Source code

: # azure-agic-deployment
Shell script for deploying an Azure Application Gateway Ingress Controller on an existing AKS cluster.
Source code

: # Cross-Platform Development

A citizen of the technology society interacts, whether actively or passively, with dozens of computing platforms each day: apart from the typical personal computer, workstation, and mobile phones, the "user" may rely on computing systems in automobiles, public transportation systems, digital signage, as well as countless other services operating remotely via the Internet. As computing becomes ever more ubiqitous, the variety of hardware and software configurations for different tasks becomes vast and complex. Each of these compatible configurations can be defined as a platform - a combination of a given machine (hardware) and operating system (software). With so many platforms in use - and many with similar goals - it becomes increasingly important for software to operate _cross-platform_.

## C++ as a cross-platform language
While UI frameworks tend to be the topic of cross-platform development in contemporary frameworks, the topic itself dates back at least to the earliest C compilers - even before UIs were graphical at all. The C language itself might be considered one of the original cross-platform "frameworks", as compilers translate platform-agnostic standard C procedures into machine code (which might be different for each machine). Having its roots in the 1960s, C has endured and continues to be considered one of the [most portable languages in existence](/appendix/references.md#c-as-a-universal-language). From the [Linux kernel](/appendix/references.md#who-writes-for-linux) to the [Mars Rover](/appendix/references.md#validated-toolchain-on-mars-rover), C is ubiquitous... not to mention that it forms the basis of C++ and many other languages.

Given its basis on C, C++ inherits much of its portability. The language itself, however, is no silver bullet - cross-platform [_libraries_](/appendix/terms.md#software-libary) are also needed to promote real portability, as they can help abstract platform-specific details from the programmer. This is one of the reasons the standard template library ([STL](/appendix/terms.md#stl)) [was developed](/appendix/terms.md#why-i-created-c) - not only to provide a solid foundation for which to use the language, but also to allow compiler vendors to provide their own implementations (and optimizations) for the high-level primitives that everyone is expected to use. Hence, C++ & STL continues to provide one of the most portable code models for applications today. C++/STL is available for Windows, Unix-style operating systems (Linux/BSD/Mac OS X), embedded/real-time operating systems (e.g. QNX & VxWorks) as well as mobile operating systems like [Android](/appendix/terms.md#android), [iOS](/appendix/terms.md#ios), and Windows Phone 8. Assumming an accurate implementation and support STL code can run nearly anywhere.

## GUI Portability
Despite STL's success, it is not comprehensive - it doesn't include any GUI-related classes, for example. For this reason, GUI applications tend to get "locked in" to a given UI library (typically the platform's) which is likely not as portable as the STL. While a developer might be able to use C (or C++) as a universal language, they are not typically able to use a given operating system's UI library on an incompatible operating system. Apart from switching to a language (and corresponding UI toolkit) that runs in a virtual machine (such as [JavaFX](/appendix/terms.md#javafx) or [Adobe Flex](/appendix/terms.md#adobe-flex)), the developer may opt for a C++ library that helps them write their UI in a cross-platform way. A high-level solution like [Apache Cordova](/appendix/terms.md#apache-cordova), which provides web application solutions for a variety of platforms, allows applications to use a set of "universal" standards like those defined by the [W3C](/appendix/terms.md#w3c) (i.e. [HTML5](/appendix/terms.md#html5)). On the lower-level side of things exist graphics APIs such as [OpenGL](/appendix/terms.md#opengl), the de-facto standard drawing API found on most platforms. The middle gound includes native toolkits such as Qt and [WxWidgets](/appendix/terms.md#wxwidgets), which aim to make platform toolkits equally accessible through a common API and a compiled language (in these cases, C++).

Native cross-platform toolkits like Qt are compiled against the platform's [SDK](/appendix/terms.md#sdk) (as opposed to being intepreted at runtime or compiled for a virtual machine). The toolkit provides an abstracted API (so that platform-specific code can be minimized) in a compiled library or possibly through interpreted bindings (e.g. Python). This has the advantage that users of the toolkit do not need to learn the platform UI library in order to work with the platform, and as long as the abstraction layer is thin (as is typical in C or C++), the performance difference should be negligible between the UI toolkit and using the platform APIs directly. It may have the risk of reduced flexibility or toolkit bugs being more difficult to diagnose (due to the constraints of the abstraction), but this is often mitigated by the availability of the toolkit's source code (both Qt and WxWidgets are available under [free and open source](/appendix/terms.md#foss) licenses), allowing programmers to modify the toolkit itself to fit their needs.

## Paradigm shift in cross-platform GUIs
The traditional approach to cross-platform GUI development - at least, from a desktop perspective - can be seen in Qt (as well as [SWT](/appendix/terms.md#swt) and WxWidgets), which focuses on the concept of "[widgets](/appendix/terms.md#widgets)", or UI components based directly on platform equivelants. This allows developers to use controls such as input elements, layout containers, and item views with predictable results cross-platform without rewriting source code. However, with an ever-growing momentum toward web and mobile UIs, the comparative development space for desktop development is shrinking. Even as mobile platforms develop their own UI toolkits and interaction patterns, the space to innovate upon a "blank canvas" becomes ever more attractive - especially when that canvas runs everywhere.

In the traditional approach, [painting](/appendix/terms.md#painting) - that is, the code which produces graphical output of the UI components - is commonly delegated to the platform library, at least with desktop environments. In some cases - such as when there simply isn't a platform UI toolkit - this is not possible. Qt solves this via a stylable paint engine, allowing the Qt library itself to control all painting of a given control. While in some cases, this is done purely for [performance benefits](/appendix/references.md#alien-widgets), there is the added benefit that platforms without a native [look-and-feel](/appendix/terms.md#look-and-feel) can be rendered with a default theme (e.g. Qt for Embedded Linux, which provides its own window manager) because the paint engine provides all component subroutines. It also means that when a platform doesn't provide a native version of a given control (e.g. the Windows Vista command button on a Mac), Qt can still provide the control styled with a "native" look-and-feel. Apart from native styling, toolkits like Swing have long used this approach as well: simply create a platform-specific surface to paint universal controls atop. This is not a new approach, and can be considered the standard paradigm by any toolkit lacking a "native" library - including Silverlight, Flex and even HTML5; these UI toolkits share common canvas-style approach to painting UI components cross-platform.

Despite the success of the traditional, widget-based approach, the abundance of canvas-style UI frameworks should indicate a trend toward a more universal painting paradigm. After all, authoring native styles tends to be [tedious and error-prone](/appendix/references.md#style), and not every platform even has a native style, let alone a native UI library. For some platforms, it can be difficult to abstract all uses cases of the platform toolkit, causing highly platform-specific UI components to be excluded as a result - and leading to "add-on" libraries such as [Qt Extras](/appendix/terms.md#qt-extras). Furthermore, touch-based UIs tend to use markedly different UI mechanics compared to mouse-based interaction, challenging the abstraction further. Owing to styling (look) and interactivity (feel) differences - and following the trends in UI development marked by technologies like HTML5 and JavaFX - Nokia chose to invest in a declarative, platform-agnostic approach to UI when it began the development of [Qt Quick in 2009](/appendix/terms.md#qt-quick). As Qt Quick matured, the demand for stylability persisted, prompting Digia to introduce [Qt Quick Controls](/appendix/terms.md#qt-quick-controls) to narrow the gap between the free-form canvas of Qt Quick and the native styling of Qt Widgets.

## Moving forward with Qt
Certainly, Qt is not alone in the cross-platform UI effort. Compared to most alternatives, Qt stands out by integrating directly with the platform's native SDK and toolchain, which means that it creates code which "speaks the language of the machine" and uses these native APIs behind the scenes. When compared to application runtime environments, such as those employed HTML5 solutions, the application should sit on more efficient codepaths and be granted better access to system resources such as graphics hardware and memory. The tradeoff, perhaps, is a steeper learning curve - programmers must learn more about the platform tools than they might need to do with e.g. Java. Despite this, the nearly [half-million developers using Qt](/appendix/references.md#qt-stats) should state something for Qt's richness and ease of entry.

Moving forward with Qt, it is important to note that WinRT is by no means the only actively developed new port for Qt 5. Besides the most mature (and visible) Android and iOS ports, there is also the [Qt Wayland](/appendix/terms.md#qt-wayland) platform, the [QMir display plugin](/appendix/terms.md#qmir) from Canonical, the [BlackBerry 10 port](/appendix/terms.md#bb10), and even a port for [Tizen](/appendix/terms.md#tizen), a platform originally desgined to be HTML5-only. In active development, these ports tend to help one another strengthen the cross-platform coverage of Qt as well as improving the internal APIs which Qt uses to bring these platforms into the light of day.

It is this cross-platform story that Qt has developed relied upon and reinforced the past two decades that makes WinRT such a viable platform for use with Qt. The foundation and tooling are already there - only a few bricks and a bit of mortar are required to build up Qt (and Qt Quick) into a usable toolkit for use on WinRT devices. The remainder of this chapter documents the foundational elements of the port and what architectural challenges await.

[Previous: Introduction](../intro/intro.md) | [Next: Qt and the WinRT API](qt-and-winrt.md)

—————

- **Exercise brief**:
Among the entries above, locate the lines containing "## Paradigm shift in cross-platform GUIs" and "The traditional approach to", and transcribe exactly those two lines and all lines between.

- **Written solution**:
## Paradigm shift in cross-platform GUIs
The traditional approach to cross-platform GUI development - at least, from a desktop perspective - can be seen in Qt (as well as [SWT](/appendix/terms.md#swt) and WxWidgets), which focuses on the concept of "[widgets](/appendix/terms.md#widgets)", or UI components based directly on platform equivelants. This allows developers to use controls such as input elements, layout containers, and item views with predictable results cross-platform without rewriting source code. However, with an ever-growing momentum toward web and mobile UIs, the comparative development space for desktop development is shrinking. Even as mobile platforms develop their own UI toolkits and interaction patterns, the space to innovate upon a "blank canvas" becomes ever more attractive - especially when that canvas runs everywhere.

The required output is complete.